### WHAT YOU HAVE TO DO
Your answer should be every line below that includes the word "Littvay".

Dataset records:
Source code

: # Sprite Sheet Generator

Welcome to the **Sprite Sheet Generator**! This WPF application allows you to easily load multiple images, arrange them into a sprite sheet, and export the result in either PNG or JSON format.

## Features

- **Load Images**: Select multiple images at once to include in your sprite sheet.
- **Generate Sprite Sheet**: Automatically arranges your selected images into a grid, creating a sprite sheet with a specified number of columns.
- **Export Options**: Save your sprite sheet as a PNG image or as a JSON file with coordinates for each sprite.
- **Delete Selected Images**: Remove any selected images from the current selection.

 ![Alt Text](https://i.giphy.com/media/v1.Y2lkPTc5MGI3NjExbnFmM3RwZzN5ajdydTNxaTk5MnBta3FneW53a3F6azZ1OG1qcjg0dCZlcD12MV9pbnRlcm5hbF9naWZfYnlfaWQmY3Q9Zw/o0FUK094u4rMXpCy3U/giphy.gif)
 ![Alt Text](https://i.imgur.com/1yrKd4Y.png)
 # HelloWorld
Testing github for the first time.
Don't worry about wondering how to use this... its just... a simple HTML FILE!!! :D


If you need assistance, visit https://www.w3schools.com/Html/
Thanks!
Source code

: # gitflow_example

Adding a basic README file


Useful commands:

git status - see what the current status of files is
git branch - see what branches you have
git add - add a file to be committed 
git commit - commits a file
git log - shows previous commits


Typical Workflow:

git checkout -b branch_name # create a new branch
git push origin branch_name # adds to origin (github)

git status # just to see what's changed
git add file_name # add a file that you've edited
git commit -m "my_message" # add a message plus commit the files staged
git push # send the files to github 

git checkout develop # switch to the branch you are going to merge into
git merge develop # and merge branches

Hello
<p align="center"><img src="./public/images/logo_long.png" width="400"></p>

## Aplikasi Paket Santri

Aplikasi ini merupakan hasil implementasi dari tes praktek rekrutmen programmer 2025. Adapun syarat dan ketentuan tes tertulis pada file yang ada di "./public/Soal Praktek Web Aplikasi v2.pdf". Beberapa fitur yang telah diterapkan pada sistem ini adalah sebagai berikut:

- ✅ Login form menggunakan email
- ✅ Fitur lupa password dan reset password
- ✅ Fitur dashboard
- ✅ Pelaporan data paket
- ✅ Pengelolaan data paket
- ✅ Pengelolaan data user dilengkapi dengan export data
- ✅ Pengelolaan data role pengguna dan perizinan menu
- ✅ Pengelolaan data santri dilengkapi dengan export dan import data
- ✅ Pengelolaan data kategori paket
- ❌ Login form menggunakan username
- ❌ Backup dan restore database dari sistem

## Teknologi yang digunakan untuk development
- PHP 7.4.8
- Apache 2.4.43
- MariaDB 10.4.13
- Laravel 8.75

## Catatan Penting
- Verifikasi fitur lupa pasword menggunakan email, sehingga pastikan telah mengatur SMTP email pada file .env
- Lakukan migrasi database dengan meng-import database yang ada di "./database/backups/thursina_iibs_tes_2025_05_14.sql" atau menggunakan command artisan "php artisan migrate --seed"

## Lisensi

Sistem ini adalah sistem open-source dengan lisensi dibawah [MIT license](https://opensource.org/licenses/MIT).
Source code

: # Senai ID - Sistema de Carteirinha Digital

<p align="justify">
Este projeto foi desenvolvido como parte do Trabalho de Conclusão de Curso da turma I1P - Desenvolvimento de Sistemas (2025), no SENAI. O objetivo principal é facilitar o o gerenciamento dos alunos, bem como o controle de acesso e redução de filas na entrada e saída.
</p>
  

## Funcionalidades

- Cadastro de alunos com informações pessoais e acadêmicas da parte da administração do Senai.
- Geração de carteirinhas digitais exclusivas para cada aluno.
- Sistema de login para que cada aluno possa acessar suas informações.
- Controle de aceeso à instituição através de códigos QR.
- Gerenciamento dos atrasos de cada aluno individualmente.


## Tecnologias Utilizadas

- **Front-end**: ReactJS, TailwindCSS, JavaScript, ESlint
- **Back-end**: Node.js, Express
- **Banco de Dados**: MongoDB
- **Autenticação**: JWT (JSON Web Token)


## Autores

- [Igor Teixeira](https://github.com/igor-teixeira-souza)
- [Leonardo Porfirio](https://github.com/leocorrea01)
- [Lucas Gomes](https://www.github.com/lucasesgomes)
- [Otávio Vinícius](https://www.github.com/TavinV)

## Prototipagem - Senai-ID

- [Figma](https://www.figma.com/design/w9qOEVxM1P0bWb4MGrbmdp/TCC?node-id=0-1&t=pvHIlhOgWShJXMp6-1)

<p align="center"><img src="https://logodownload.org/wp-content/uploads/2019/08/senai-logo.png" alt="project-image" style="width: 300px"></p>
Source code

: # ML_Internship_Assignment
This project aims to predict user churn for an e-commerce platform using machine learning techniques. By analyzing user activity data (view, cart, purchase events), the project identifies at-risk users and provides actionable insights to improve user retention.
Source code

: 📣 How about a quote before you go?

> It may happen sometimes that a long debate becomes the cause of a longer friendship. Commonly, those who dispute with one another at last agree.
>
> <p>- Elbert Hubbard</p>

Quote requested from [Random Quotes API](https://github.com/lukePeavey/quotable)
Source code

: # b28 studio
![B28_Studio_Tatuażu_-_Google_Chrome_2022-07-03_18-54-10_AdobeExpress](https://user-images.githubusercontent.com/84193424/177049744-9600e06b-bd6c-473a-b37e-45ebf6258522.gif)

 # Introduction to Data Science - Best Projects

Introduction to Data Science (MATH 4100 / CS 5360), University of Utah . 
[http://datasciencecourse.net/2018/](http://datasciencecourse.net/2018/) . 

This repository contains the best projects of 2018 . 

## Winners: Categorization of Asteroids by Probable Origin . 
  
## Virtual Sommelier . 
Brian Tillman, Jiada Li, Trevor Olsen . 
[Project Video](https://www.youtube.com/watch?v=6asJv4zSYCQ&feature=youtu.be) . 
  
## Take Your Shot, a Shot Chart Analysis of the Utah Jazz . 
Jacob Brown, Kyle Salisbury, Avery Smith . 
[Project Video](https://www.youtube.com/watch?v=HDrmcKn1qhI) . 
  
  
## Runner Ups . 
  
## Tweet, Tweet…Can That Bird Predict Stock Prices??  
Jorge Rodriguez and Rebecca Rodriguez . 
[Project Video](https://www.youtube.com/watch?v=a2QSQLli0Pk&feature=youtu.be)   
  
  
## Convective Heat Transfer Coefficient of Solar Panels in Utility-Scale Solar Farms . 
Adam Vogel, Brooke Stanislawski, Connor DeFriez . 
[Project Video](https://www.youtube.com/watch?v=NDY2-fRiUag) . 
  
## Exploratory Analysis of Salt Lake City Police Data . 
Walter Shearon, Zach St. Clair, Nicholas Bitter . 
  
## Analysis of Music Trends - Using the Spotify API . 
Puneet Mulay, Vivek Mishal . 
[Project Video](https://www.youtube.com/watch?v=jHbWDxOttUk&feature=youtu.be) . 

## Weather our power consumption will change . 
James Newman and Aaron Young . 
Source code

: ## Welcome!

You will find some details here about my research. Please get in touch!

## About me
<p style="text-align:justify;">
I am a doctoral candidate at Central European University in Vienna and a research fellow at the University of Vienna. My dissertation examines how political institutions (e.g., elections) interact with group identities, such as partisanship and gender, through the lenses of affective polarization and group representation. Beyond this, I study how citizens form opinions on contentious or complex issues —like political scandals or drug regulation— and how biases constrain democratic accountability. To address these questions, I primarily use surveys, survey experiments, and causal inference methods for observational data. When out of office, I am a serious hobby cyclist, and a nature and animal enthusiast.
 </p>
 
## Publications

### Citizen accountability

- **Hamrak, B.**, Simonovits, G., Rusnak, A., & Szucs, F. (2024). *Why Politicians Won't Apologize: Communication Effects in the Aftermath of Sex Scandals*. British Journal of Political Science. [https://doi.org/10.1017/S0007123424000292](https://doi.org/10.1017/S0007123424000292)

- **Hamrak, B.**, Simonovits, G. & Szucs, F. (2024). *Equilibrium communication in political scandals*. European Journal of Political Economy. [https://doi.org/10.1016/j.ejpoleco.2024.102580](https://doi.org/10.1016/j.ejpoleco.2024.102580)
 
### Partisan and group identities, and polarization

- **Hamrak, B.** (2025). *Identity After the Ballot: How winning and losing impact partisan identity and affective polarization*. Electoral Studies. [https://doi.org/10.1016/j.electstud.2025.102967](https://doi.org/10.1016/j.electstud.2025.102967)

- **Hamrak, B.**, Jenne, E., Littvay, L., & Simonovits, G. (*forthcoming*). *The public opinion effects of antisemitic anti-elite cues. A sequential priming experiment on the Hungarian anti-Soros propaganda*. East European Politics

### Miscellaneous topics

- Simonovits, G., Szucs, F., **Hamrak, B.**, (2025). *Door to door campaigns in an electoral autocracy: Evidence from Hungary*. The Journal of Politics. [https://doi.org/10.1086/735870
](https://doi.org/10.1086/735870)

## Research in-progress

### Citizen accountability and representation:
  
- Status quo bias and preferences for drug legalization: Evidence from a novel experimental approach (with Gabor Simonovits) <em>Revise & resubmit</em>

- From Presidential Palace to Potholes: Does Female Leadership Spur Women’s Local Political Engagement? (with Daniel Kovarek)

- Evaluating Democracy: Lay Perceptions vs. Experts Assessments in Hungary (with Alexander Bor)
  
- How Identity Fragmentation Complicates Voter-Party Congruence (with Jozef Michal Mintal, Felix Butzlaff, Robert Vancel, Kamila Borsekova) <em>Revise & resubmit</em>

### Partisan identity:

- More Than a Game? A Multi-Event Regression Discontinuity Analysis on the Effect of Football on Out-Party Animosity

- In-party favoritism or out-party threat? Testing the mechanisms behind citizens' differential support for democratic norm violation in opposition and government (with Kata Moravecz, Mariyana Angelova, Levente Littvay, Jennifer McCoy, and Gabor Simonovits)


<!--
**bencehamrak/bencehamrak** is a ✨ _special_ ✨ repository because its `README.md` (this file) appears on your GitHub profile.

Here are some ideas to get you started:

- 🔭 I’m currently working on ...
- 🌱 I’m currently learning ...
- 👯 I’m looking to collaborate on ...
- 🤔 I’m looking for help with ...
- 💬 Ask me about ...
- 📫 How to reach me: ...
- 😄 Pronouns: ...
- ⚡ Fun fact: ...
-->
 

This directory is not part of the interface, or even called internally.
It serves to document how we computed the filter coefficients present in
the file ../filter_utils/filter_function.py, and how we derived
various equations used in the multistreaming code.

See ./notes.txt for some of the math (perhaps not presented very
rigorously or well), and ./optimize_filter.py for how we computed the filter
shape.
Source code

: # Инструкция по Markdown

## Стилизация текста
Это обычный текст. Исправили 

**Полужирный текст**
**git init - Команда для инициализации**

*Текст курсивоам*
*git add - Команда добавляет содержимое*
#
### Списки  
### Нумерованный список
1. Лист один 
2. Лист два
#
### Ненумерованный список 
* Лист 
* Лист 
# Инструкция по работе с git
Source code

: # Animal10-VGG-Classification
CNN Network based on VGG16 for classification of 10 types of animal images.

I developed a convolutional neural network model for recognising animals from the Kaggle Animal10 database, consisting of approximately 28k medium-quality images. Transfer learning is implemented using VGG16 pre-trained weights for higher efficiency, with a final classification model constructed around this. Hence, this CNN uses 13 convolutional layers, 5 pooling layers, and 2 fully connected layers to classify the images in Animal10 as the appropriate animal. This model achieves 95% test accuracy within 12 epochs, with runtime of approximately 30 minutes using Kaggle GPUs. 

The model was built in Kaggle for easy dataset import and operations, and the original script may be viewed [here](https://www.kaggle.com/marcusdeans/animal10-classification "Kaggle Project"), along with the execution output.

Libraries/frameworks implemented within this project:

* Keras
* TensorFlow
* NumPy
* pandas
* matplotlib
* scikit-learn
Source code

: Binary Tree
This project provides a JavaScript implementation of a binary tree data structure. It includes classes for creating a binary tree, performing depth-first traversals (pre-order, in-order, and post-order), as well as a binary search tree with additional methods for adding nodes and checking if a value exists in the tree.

### EXERCISE OUTPUT
- **Hamrak, B.**, Jenne, E., Littvay, L., & Simonovits, G. (*forthcoming*). *The public opinion effects of antisemitic anti-elite cues. A sequential priming experiment on the Hungarian anti-Soros propaganda*. East European Politics
- In-party favoritism or out-party threat? Testing the mechanisms behind citizens' differential support for democratic norm violation in opposition and government (with Kata Moravecz, Mariyana Angelova, Levente Littvay, Jennifer McCoy, and Gabor Simonovits)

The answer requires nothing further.